Mexican Painter Alberto Gironella Dead at 70
Dateline: 08/09/99
The art and literacy worlds are today mourning the passing of Mexican surrealist, Alberto Gironella, as news of his death at his home in Valle de Bravo, Mexico, last Monday have surfaced. His passing is being reported around the world including in this CBC report.
Mr. Gironella painted surreal versions of subjects that included Emiliano Zapata, the Mexican revolutionary leader, and the pop singer, Madonna, as well as interpretations of paintings by Veláquez and Goya.
In the late '40s and early '50s he helped found two short-lived literary magazines, Clavileno and Segret and wrote poetry and an unpublished novel. Frustrated with his stalled literary career, he turned to painting. In 1984, he did, however, donate several of his paintings to help finance the leftist newspaper La Jornado, which was founded in opposition to the government' s restrictions on the news media which were enacted that year. The newspaper is now one of the nation's daily newspapers.
In 1960, he received the Bienal de Pintura Joven in Paris -- an award to young painters. His work was regularly exhibited in Paris, Mexico City, Madrid, New York, and Belgrade.

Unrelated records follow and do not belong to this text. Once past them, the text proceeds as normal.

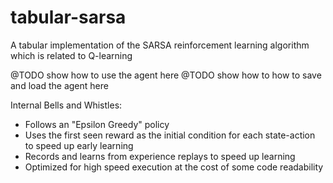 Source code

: # tabular-sarsa
A tabular implementation of the SARSA reinforcement learning algorithm which is related to Q-learning

@TODO show how to use the agent here
@TODO show how to how to save and load the agent here

Internal Bells and Whistles:
- Follows an "Epsilon Greedy" policy
- Uses the first seen reward as the initial condition for each state-action to speed up early learning
- Records and learns from experience replays to speed up learning
- Optimized for high speed execution at the cost of some code readability
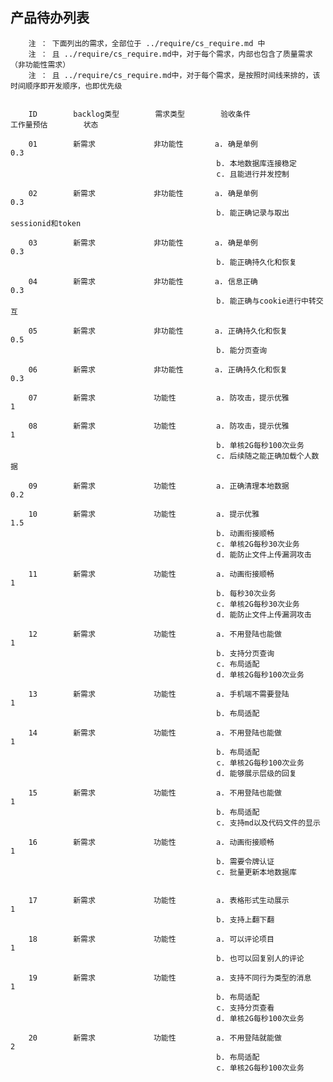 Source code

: ## 产品待办列表 ##


        注 ： 下面列出的需求，全部位于 ../require/cs_require.md 中  
        注 ： 且 ../require/cs_require.md中，对于每个需求，内部也包含了质量需求（非功能性需求）  
        注 ： 且 ../require/cs_require.md中，对于每个需求，是按照时间线来排的，该时间顺序即开发顺序，也即优先级  


        ID        backlog类型        需求类型        验收条件                              工作量预估        状态  
        
        01        新需求             非功能性       a. 确是单例                              0.3  
                                                  b. 本地数据库连接稳定  
                                                  c. 且能进行并发控制  
        
        02        新需求             非功能性       a. 确是单例                              0.3  
                                                  b. 能正确记录与取出sessionid和token  
        
        03        新需求             非功能性       a. 确是单例                              0.3  
                                                  b. 能正确持久化和恢复  
        
        04        新需求             非功能性       a. 信息正确                              0.3  
                                                  b. 能正确与cookie进行中转交互  
        
        05        新需求             非功能性       a. 正确持久化和恢复                        0.5  
                                                  b. 能分页查询  
        
        06        新需求             非功能性       a. 正确持久化和恢复                        0.3  
        
        07        新需求             功能性         a. 防攻击，提示优雅                        1  
        
        08        新需求             功能性         a. 防攻击，提示优雅                        1  
                                                  b. 单核2G每秒100次业务  
                                                  c. 后续随之能正确加载个人数据  
        
        09        新需求             功能性         a. 正确清理本地数据                        0.2  
        
        10        新需求             功能性         a. 提示优雅                               1.5  
                                                  b. 动画衔接顺畅  
                                                  c. 单核2G每秒30次业务  
                                                  d. 能防止文件上传漏洞攻击  
        
        11        新需求             功能性         a. 动画衔接顺畅                            1  
                                                  b. 每秒30次业务  
                                                  c. 单核2G每秒30次业务  
                                                  d. 能防止文件上传漏洞攻击  
        
        12        新需求             功能性         a. 不用登陆也能做                          1  
                                                  b. 支持分页查询  
                                                  c. 布局适配  
                                                  d. 单核2G每秒100次业务  
        
        13        新需求             功能性         a. 手机端不需要登陆                        1  
                                                  b. 布局适配  
        
        14        新需求             功能性         a. 不用登陆也能做                          1  
                                                  b. 布局适配  
                                                  c. 单核2G每秒100次业务  
                                                  d. 能够展示层级的回复  
        
        15        新需求             功能性         a. 不用登陆也能做                          1  
                                                  b. 布局适配  
                                                  c. 支持md以及代码文件的显示  
        
        16        新需求             功能性         a. 动画衔接顺畅                            1
                                                  b. 需要令牌认证  
                                                  c. 批量更新本地数据库  
           
        
        17        新需求             功能性         a. 表格形式生动展示                         1  
                                                  b. 支持上翻下翻  
        
        18        新需求             功能性         a. 可以评论项目                            1  
                                                  b. 也可以回复别人的评论  
        
        19        新需求             功能性         a. 支持不同行为类型的消息                    1  
                                                  b. 布局适配  
                                                  c. 支持分页查看  
                                                  d. 单核2G每秒100次业务  
        
        20        新需求             功能性         a. 不用登陆就能做                          2  
                                                  b. 布局适配  
                                                  c. 单核2G每秒100次业务  
        
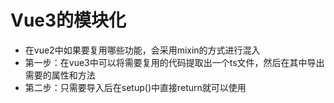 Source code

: # Vue3的模块化
  - 在vue2中如果要复用哪些功能，会采用mixin的方式进行混入
  - 第一步：在vue3中可以将需要复用的代码提取出一个ts文件，然后在其中导出需要的属性和方法
  - 第二步：只需要导入后在setup()中直接return就可以使用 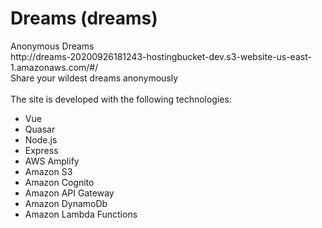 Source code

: # Dreams (dreams)

<div>Anonymous Dreams</div>
http://dreams-20200926181243-hostingbucket-dev.s3-website-us-east-1.amazonaws.com/#/
<div>Share your wildest dreams anonymously</div>
<br>
<div>The site is developed with the following technologies:</div>
<ul>
    <li>Vue</li>
    <li>Quasar</li>
    <li>Node.js</li>
    <li>Express</li>
    <li>AWS Amplify</li>
    <li>Amazon S3</li>
    <li>Amazon Cognito</li>
    <li>Amazon API Gateway</li>
    <li>Amazon DynamoDb</li>
    <li>Amazon Lambda Functions</li>
</ul>


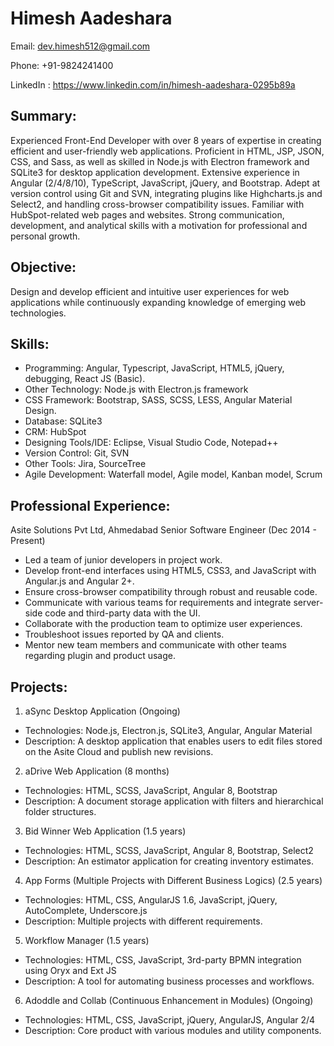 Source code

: # Himesh Aadeshara

Email: dev.himesh512@gmail.com

Phone: +91-9824241400

LinkedIn : https://www.linkedin.com/in/himesh-aadeshara-0295b89a

Summary:
--------------
Experienced Front-End Developer with over 8 years of expertise in creating efficient and user-friendly web applications. Proficient in HTML, JSP, JSON, CSS, and Sass, as well as skilled in Node.js with Electron framework and SQLite3 for desktop application development. Extensive experience in Angular (2/4/8/10), TypeScript, JavaScript, jQuery, and Bootstrap. Adept at version control using Git and SVN, integrating plugins like Highcharts.js and Select2, and handling cross-browser compatibility issues. Familiar with HubSpot-related web pages and websites. Strong communication, development, and analytical skills with a motivation for professional and personal growth.

Objective:
--------------
Design and develop efficient and intuitive user experiences for web applications while continuously expanding knowledge of emerging web technologies.

Skills:
--------------
-	Programming: Angular, Typescript, JavaScript, HTML5, jQuery, debugging, React JS (Basic).
-	Other Technology: Node.js with Electron.js framework
-	CSS Framework: Bootstrap, SASS, SCSS, LESS, Angular Material Design.
-	Database: SQLite3
-	CRM: HubSpot
-	Designing Tools/IDE: Eclipse, Visual Studio Code, Notepad++
-	Version Control: Git, SVN
-	Other Tools: Jira, SourceTree
-	Agile Development: Waterfall model, Agile model, Kanban model, Scrum

Professional Experience:
--------------
Asite Solutions Pvt Ltd, Ahmedabad Senior Software Engineer (Dec 2014 - Present)
-	Led a team of junior developers in project work.
-	Develop front-end interfaces using HTML5, CSS3, and JavaScript with Angular.js and Angular 2+.
-	Ensure cross-browser compatibility through robust and reusable code.
-	Communicate with various teams for requirements and integrate server-side code and third-party data with the UI.
-	Collaborate with the production team to optimize user experiences.
-	Troubleshoot issues reported by QA and clients.
-	Mentor new team members and communicate with other teams regarding plugin and product usage.

Projects:
--------------
1. aSync Desktop Application (Ongoing)
-	Technologies: Node.js, Electron.js, SQLite3, Angular, Angular Material
-	Description: A desktop application that enables users to edit files stored on the Asite Cloud and publish new revisions.
2. aDrive Web Application (8 months)
-	Technologies: HTML, SCSS, JavaScript, Angular 8, Bootstrap
-	Description: A document storage application with filters and hierarchical folder structures.
3. Bid Winner Web Application (1.5 years)
- Technologies: HTML, SCSS, JavaScript, Angular 8, Bootstrap, Select2
- Description: An estimator application for creating inventory estimates.
4. App Forms (Multiple Projects with Different Business Logics) (2.5 years)
- Technologies: HTML, CSS, AngularJS 1.6, JavaScript, jQuery, AutoComplete, Underscore.js
- Description: Multiple projects with different requirements.
5. Workflow Manager (1.5 years)
- Technologies: HTML, CSS, JavaScript, 3rd-party BPMN integration using Oryx and Ext JS
- Description: A tool for automating business processes and workflows.
6. Adoddle and Collab (Continuous Enhancement in Modules) (Ongoing)
- Technologies: HTML, CSS, JavaScript, jQuery, AngularJS, Angular 2/4
- Description: Core product with various modules and utility components.
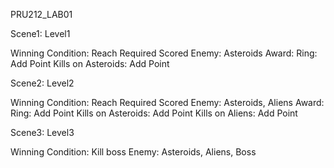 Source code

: PRU212_LAB01

Scene1: Level1

Winning Condition: Reach Required Scored
Enemy: Asteroids
Award:
Ring: Add Point
Kills on Asteroids: Add Point

Scene2: Level2

Winning Condition: Reach Required Scored
Enemy: Asteroids, Aliens
Award:
Ring: Add Point
Kills on Asteroids: Add Point
Kills on Aliens: Add Point

Scene3: Level3

Winning Condition: Kill boss
Enemy: Asteroids, Aliens, Boss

In 1997, he was included in The New Worlds exhibition at the Art Museum of the Americas in Washington DC. The exhibition displayed the work of artists from twenty-one different countries including Mexico, Central and South America, and Cuba.
He was part of a young group of Mexican artists who broke away from the influence of more established artists, particularly muralists, such as Diego Rivera and David Alfaro Siqueiros. These older artists used their art to depict the poverty and suffering of the Mexican people but the younger group wanted to have the freedom to create works of fantasy and innovation, rather than be burdened with a "social conscience" or, their words, have their art used as political propaganda by the Communists. This group included Gironella, Lilia Carrili Cevas, Echeverria, Felguérez, Garcia Ponce, Rojo, and Vlady.
This dissension lead to the establishment of new, non-official galleries that would exhibit the work of these rebel artists -- the Proteo Gallery, the Gallery Antonio Souza, and the Gallery Juan Martin, being the most notable examples. These galleries supported the young artists and allowed the next generation of Mexican artists to gain their international reputations.